*Action item*. All of the records shown below need to be copied with no differences.

·····

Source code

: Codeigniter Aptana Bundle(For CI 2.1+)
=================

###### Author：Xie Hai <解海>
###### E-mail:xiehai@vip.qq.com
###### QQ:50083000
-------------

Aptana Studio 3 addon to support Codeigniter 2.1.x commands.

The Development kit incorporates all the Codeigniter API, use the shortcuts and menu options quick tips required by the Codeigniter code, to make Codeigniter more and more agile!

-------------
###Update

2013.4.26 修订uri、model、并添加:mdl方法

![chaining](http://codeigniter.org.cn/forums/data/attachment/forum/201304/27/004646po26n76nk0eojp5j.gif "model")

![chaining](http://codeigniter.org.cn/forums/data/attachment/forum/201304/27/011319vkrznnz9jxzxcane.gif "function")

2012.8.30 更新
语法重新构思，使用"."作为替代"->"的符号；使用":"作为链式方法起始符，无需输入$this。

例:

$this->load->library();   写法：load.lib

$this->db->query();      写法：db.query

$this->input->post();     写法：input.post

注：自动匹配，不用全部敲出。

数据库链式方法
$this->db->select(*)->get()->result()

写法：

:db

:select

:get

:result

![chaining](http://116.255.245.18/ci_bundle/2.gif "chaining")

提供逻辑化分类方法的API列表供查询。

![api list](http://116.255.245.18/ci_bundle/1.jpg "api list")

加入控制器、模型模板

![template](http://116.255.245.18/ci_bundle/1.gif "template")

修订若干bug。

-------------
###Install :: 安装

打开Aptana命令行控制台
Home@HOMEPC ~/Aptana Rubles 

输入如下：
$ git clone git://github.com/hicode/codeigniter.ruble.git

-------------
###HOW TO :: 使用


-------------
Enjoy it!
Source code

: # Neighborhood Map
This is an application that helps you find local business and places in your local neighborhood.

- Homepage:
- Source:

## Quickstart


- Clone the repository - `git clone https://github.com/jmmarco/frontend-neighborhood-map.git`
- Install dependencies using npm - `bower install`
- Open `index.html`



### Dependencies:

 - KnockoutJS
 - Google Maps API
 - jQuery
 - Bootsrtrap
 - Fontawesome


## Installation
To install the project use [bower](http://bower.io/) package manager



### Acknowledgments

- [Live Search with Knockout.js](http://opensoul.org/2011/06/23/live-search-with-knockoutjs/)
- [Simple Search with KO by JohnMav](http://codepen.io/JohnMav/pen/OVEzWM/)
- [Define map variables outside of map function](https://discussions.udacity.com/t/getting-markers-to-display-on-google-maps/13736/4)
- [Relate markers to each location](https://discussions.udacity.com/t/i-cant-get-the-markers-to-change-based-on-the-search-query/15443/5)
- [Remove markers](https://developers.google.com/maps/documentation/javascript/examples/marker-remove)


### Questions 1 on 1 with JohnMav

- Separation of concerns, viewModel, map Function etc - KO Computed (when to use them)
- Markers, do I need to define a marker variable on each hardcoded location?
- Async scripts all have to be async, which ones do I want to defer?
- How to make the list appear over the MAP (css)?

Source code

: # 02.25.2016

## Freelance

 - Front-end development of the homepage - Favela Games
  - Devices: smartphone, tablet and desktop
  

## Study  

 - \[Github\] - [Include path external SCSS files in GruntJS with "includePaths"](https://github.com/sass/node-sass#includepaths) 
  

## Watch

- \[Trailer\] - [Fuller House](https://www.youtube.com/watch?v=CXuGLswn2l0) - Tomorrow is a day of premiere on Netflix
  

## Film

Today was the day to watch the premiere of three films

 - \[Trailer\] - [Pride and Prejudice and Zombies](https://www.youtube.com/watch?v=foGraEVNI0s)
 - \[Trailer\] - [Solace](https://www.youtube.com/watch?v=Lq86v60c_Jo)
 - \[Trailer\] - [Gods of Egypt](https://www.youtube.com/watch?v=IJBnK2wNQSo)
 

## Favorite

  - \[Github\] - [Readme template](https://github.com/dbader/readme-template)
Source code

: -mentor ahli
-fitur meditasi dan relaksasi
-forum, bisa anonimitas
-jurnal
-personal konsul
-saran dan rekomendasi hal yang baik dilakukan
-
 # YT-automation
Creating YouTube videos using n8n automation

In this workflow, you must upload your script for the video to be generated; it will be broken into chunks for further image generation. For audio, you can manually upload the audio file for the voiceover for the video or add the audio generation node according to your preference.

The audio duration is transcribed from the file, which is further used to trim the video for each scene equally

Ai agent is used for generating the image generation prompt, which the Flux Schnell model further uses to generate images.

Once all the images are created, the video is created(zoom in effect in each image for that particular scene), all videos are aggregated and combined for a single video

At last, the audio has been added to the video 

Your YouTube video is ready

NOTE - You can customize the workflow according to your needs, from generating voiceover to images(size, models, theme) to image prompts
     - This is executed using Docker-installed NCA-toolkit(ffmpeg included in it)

·····

*Problem solution*.
Source code

: Codeigniter Aptana Bundle(For CI 2.1+)
=================

###### Author：Xie Hai <解海>
###### E-mail:xiehai@vip.qq.com
###### QQ:50083000
-------------

Aptana Studio 3 addon to support Codeigniter 2.1.x commands.

The Development kit incorporates all the Codeigniter API, use the shortcuts and menu options quick tips required by the Codeigniter code, to make Codeigniter more and more agile!

-------------
###Update

2013.4.26 修订uri、model、并添加:mdl方法

![chaining](http://codeigniter.org.cn/forums/data/attachment/forum/201304/27/004646po26n76nk0eojp5j.gif "model")

![chaining](http://codeigniter.org.cn/forums/data/attachment/forum/201304/27/011319vkrznnz9jxzxcane.gif "function")

2012.8.30 更新
语法重新构思，使用"."作为替代"->"的符号；使用":"作为链式方法起始符，无需输入$this。

例:

$this->load->library();   写法：load.lib

$this->db->query();      写法：db.query

$this->input->post();     写法：input.post

注：自动匹配，不用全部敲出。

数据库链式方法
$this->db->select(*)->get()->result()

写法：

:db

:select

:get

:result

![chaining](http://116.255.245.18/ci_bundle/2.gif "chaining")

提供逻辑化分类方法的API列表供查询。

![api list](http://116.255.245.18/ci_bundle/1.jpg "api list")

加入控制器、模型模板

![template](http://116.255.245.18/ci_bundle/1.gif "template")

修订若干bug。

-------------
###Install :: 安装

打开Aptana命令行控制台
Home@HOMEPC ~/Aptana Rubles 

输入如下：
$ git clone git://github.com/hicode/codeigniter.ruble.git

-------------
###HOW TO :: 使用


-------------
Enjoy it!
Source code

: # Neighborhood Map
This is an application that helps you find local business and places in your local neighborhood.

- Homepage:
- Source:

## Quickstart


- Clone the repository - `git clone https://github.com/jmmarco/frontend-neighborhood-map.git`
- Install dependencies using npm - `bower install`
- Open `index.html`



### Dependencies:

 - KnockoutJS
 - Google Maps API
 - jQuery
 - Bootsrtrap
 - Fontawesome


## Installation
To install the project use [bower](http://bower.io/) package manager



### Acknowledgments

- [Live Search with Knockout.js](http://opensoul.org/2011/06/23/live-search-with-knockoutjs/)
- [Simple Search with KO by JohnMav](http://codepen.io/JohnMav/pen/OVEzWM/)
- [Define map variables outside of map function](https://discussions.udacity.com/t/getting-markers-to-display-on-google-maps/13736/4)
- [Relate markers to each location](https://discussions.udacity.com/t/i-cant-get-the-markers-to-change-based-on-the-search-query/15443/5)
- [Remove markers](https://developers.google.com/maps/documentation/javascript/examples/marker-remove)


### Questions 1 on 1 with JohnMav

- Separation of concerns, viewModel, map Function etc - KO Computed (when to use them)
- Markers, do I need to define a marker variable on each hardcoded location?
- Async scripts all have to be async, which ones do I want to defer?
- How to make the list appear over the MAP (css)?

Source code

: # 02.25.2016

## Freelance

 - Front-end development of the homepage - Favela Games
  - Devices: smartphone, tablet and desktop
  

## Study  

 - \[Github\] - [Include path external SCSS files in GruntJS with "includePaths"](https://github.com/sass/node-sass#includepaths) 
  

## Watch

- \[Trailer\] - [Fuller House](https://www.youtube.com/watch?v=CXuGLswn2l0) - Tomorrow is a day of premiere on Netflix
  

## Film

Today was the day to watch the premiere of three films

 - \[Trailer\] - [Pride and Prejudice and Zombies](https://www.youtube.com/watch?v=foGraEVNI0s)
 - \[Trailer\] - [Solace](https://www.youtube.com/watch?v=Lq86v60c_Jo)
 - \[Trailer\] - [Gods of Egypt](https://www.youtube.com/watch?v=IJBnK2wNQSo)
 

## Favorite

  - \[Github\] - [Readme template](https://github.com/dbader/readme-template)
Source code

: -mentor ahli
-fitur meditasi dan relaksasi
-forum, bisa anonimitas
-jurnal
-personal konsul
-saran dan rekomendasi hal yang baik dilakukan
-
 # YT-automation
Creating YouTube videos using n8n automation

In this workflow, you must upload your script for the video to be generated; it will be broken into chunks for further image generation. For audio, you can manually upload the audio file for the voiceover for the video or add the audio generation node according to your preference.

The audio duration is transcribed from the file, which is further used to trim the video for each scene equally

Ai agent is used for generating the image generation prompt, which the Flux Schnell model further uses to generate images.

Once all the images are created, the video is created(zoom in effect in each image for that particular scene), all videos are aggregated and combined for a single video

At last, the audio has been added to the video 

Your YouTube video is ready

NOTE - You can customize the workflow according to your needs, from generating voiceover to images(size, models, theme) to image prompts
     - This is executed using Docker-installed NCA-toolkit(ffmpeg included in it)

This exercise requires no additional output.